Um dos grandes problemas de acesso à energia é preço. As energias renováveis são altamente tecnológicas. A nossa energia (da rede nacional) já é subsidiada, e para se falar de energias renováveis em Moçambique significa que a população deve ter um poder de compra ainda maior para poder pagá-la. Este custo da transição deve ser devidamente debatido e esclarecido. Os Governos, o sector público e o privado e as empresas internacionais devem analisar as suas estratégias; as empresas têm que rever os seus modelos de negócio, o seu portfólio e ver uma forma de se ajustar a esta nova transição energética e agregar valor acima de tudo. E para fazer isto precisamos de ter algum tipo de diversidade em termos de profissionais.

Que exemplos pode nos dar da transformação energética com sucesso?

Diferente do nosso cenário está Portugal, que era completamente dependente de importações pois não tinha nenhuma reserva de combustível fóssil, e actualmente, está em um grande nível em termos de matriz energética, muito acima do que eles perspectivavam, conforme partilhado pelo Secretário de Estado de Energia durante a Confrência GasTech 2021. O país espera que até 2040 tenha a sua matriz energética completamente baseada em energias renováveis. Mas atenção, que o contexto é completamente diferente do nosso.

Como é que Moçambique pode suprir o défice de mão-de-obra ao mesmo tempo que permite uma exposição mais inclusiva a essa indústria?

Quando às quantidades de gás que foram descobertas entre 2010-11 pelas grandes empresas, estas diziam que Moçambique não tinha recursos humanos capacitados para integrar a indústria, e isso era um facto. Não tinha como eles chegarem aqui e esperar encontrar uma mão-de-obra preparada para integrar uma indústria que basicamente não existia em Moçambique. Infelizmente a indústria do petróleo e gás é uma indústria muito rigorosa e rígida, e engloba aspectos que não podemos aprender do dia para a noite, e nem podemos abrir mão. O importante neste momento que tem estado a acontecer é que o Governo e as Concessionárias estão a tentar beneficiar-se dos projectos que estas têm noutros países para garantir pelo menos o mínimo de exposição aos moçambicanos. Mas existem aspectos que nós como país podemos tentar implementar e aprender também de outros países. Através de parcerias, ao invés de existir um número reduzido de moçambicanos a ir para fora e ter esta exposição, podemos tentar replicar e usar a tecnologia para recriar o ambiente das operações em Moçambique em Centros de Excelência e termos um maior número de moçambicanos a beneficiar dessa exposição. É algo que está a ser feiro noutros países e acredito que existe algum esforço do Governo a tentar implementar algo parecido.

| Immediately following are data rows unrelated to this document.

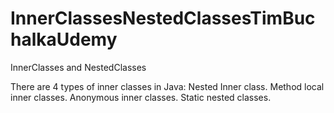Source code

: # InnerClassesNestedClassesTimBuchalkaUdemy
InnerClasses and NestedClasses

There are 4 types of inner classes in Java:
Nested Inner class.
Method local inner classes.
Anonymous inner classes.
Static nested classes.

Nestes termos qual é o lugar da mulher nesse processo de transformação energética?

A mulher, infelizmente é o género mais afectado pela pobreza energética e isto é real em qualquer parte do mundo. Ela percebe exactamente quais são os desafios e implicações da pobreza energética para a sua comunidade. Logo, nada mais justo do que ela estar na mesa de debate para propor soluções.

Hoje estamos mais bem representadas do que há alguns anos atrás. Quando entrei para o sector já existiam mulheres na indústria da energia, eram poucas, mas já estavam lá e ocupavam cargos de liderança: a nível do Ministério, FUNAE (Fundo de Energia), ENH (Empresa Nacional de Hidrocarbonetos), INP (Instituto Nacional do Petróleo), só para mencionar algumas instituições. E acredito que o facto de termos essas poucas mulheres foi importante, pois, mostrou-nos que era possível ter mulheres nessa indústria e serem bem-sucedidas. Daí a importância da exposição e representação. Mas ainda há muito para se fazer naturalmente, porque ainda não chegámos à tal almejada equidade de género. Mas esse é um problema estrutural que deve ser resolvido desde o início, lá na base escolar!